(Work request):
The data below is to be set down exactly.

[Plain-text document sources]

_ _ _ _ _ _ _

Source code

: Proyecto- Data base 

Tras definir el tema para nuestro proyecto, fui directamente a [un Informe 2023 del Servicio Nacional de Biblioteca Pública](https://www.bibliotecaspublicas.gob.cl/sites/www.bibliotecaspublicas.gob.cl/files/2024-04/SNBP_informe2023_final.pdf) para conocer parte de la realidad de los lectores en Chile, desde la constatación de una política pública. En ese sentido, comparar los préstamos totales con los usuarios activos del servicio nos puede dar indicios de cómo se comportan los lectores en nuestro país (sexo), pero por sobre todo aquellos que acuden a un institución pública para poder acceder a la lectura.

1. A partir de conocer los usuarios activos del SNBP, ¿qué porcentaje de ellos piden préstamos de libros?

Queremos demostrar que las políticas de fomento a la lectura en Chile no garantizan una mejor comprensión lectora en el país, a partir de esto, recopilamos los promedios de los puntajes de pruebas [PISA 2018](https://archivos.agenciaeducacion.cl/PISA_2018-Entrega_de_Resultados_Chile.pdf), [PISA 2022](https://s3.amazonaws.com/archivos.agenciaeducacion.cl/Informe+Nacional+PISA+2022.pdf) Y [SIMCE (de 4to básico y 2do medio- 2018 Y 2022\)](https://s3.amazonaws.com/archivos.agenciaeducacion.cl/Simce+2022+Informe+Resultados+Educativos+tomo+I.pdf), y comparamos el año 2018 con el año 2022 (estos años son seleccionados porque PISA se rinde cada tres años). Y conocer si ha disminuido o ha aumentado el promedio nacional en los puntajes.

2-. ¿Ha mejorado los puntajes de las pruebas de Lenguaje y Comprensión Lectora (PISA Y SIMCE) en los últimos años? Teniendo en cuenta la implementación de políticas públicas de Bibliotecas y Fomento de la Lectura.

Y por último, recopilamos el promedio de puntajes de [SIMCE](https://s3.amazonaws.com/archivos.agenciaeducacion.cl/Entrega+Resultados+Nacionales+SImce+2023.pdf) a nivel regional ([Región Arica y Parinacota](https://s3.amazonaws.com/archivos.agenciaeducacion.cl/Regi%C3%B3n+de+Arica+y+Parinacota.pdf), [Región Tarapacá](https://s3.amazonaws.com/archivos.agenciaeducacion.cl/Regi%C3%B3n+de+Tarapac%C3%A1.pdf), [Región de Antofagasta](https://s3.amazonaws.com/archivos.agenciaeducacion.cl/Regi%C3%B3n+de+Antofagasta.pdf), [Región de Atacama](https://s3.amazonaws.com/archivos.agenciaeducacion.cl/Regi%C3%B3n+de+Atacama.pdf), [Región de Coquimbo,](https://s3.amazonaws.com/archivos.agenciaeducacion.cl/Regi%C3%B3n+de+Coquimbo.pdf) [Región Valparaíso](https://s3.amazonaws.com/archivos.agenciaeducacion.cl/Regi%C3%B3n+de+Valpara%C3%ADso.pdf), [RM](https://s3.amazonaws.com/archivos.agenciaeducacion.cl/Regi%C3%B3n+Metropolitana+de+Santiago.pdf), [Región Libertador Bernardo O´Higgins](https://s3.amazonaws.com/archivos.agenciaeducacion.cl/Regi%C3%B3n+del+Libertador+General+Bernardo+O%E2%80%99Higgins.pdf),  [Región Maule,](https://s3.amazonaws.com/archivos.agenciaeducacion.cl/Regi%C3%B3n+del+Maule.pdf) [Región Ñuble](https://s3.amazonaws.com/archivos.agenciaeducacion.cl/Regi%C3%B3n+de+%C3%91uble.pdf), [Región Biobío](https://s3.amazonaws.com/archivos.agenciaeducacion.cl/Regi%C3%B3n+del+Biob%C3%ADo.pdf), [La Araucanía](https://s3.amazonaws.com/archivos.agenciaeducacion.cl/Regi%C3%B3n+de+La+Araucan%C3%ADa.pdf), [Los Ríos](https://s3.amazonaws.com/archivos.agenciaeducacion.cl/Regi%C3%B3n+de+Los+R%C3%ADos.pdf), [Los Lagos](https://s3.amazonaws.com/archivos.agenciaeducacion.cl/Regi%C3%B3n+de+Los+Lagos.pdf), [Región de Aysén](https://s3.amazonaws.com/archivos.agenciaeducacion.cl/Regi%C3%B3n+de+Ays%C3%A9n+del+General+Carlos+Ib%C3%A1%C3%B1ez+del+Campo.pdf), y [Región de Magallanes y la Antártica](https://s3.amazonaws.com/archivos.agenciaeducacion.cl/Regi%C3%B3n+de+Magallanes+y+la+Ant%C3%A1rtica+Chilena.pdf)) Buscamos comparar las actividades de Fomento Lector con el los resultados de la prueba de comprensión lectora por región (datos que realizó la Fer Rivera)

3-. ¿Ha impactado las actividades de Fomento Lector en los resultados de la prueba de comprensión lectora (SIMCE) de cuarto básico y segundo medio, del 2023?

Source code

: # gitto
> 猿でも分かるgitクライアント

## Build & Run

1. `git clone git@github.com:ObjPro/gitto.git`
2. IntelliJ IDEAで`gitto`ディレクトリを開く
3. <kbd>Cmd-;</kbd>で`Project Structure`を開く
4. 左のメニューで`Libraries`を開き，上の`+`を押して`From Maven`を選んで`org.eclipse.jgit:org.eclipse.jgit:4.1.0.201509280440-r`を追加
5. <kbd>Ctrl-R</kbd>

_ _ _ _ _ _ _

(Response to this task):
Source code

: Proyecto- Data base 

Tras definir el tema para nuestro proyecto, fui directamente a [un Informe 2023 del Servicio Nacional de Biblioteca Pública](https://www.bibliotecaspublicas.gob.cl/sites/www.bibliotecaspublicas.gob.cl/files/2024-04/SNBP_informe2023_final.pdf) para conocer parte de la realidad de los lectores en Chile, desde la constatación de una política pública. En ese sentido, comparar los préstamos totales con los usuarios activos del servicio nos puede dar indicios de cómo se comportan los lectores en nuestro país (sexo), pero por sobre todo aquellos que acuden a un institución pública para poder acceder a la lectura.

1. A partir de conocer los usuarios activos del SNBP, ¿qué porcentaje de ellos piden préstamos de libros?

Queremos demostrar que las políticas de fomento a la lectura en Chile no garantizan una mejor comprensión lectora en el país, a partir de esto, recopilamos los promedios de los puntajes de pruebas [PISA 2018](https://archivos.agenciaeducacion.cl/PISA_2018-Entrega_de_Resultados_Chile.pdf), [PISA 2022](https://s3.amazonaws.com/archivos.agenciaeducacion.cl/Informe+Nacional+PISA+2022.pdf) Y [SIMCE (de 4to básico y 2do medio- 2018 Y 2022\)](https://s3.amazonaws.com/archivos.agenciaeducacion.cl/Simce+2022+Informe+Resultados+Educativos+tomo+I.pdf), y comparamos el año 2018 con el año 2022 (estos años son seleccionados porque PISA se rinde cada tres años). Y conocer si ha disminuido o ha aumentado el promedio nacional en los puntajes.

2-. ¿Ha mejorado los puntajes de las pruebas de Lenguaje y Comprensión Lectora (PISA Y SIMCE) en los últimos años? Teniendo en cuenta la implementación de políticas públicas de Bibliotecas y Fomento de la Lectura.

Y por último, recopilamos el promedio de puntajes de [SIMCE](https://s3.amazonaws.com/archivos.agenciaeducacion.cl/Entrega+Resultados+Nacionales+SImce+2023.pdf) a nivel regional ([Región Arica y Parinacota](https://s3.amazonaws.com/archivos.agenciaeducacion.cl/Regi%C3%B3n+de+Arica+y+Parinacota.pdf), [Región Tarapacá](https://s3.amazonaws.com/archivos.agenciaeducacion.cl/Regi%C3%B3n+de+Tarapac%C3%A1.pdf), [Región de Antofagasta](https://s3.amazonaws.com/archivos.agenciaeducacion.cl/Regi%C3%B3n+de+Antofagasta.pdf), [Región de Atacama](https://s3.amazonaws.com/archivos.agenciaeducacion.cl/Regi%C3%B3n+de+Atacama.pdf), [Región de Coquimbo,](https://s3.amazonaws.com/archivos.agenciaeducacion.cl/Regi%C3%B3n+de+Coquimbo.pdf) [Región Valparaíso](https://s3.amazonaws.com/archivos.agenciaeducacion.cl/Regi%C3%B3n+de+Valpara%C3%ADso.pdf), [RM](https://s3.amazonaws.com/archivos.agenciaeducacion.cl/Regi%C3%B3n+Metropolitana+de+Santiago.pdf), [Región Libertador Bernardo O´Higgins](https://s3.amazonaws.com/archivos.agenciaeducacion.cl/Regi%C3%B3n+del+Libertador+General+Bernardo+O%E2%80%99Higgins.pdf),  [Región Maule,](https://s3.amazonaws.com/archivos.agenciaeducacion.cl/Regi%C3%B3n+del+Maule.pdf) [Región Ñuble](https://s3.amazonaws.com/archivos.agenciaeducacion.cl/Regi%C3%B3n+de+%C3%91uble.pdf), [Región Biobío](https://s3.amazonaws.com/archivos.agenciaeducacion.cl/Regi%C3%B3n+del+Biob%C3%ADo.pdf), [La Araucanía](https://s3.amazonaws.com/archivos.agenciaeducacion.cl/Regi%C3%B3n+de+La+Araucan%C3%ADa.pdf), [Los Ríos](https://s3.amazonaws.com/archivos.agenciaeducacion.cl/Regi%C3%B3n+de+Los+R%C3%ADos.pdf), [Los Lagos](https://s3.amazonaws.com/archivos.agenciaeducacion.cl/Regi%C3%B3n+de+Los+Lagos.pdf), [Región de Aysén](https://s3.amazonaws.com/archivos.agenciaeducacion.cl/Regi%C3%B3n+de+Ays%C3%A9n+del+General+Carlos+Ib%C3%A1%C3%B1ez+del+Campo.pdf), y [Región de Magallanes y la Antártica](https://s3.amazonaws.com/archivos.agenciaeducacion.cl/Regi%C3%B3n+de+Magallanes+y+la+Ant%C3%A1rtica+Chilena.pdf)) Buscamos comparar las actividades de Fomento Lector con el los resultados de la prueba de comprensión lectora por región (datos que realizó la Fer Rivera)

3-. ¿Ha impactado las actividades de Fomento Lector en los resultados de la prueba de comprensión lectora (SIMCE) de cuarto básico y segundo medio, del 2023?

Source code

: # gitto
> 猿でも分かるgitクライアント

## Build & Run

1. `git clone git@github.com:ObjPro/gitto.git`
2. IntelliJ IDEAで`gitto`ディレクトリを開く
3. <kbd>Cmd-;</kbd>で`Project Structure`を開く
4. 左のメニューで`Libraries`を開き，上の`+`を押して`From Maven`を選んで`org.eclipse.jgit:org.eclipse.jgit:4.1.0.201509280440-r`を追加
5. <kbd>Ctrl-R</kbd>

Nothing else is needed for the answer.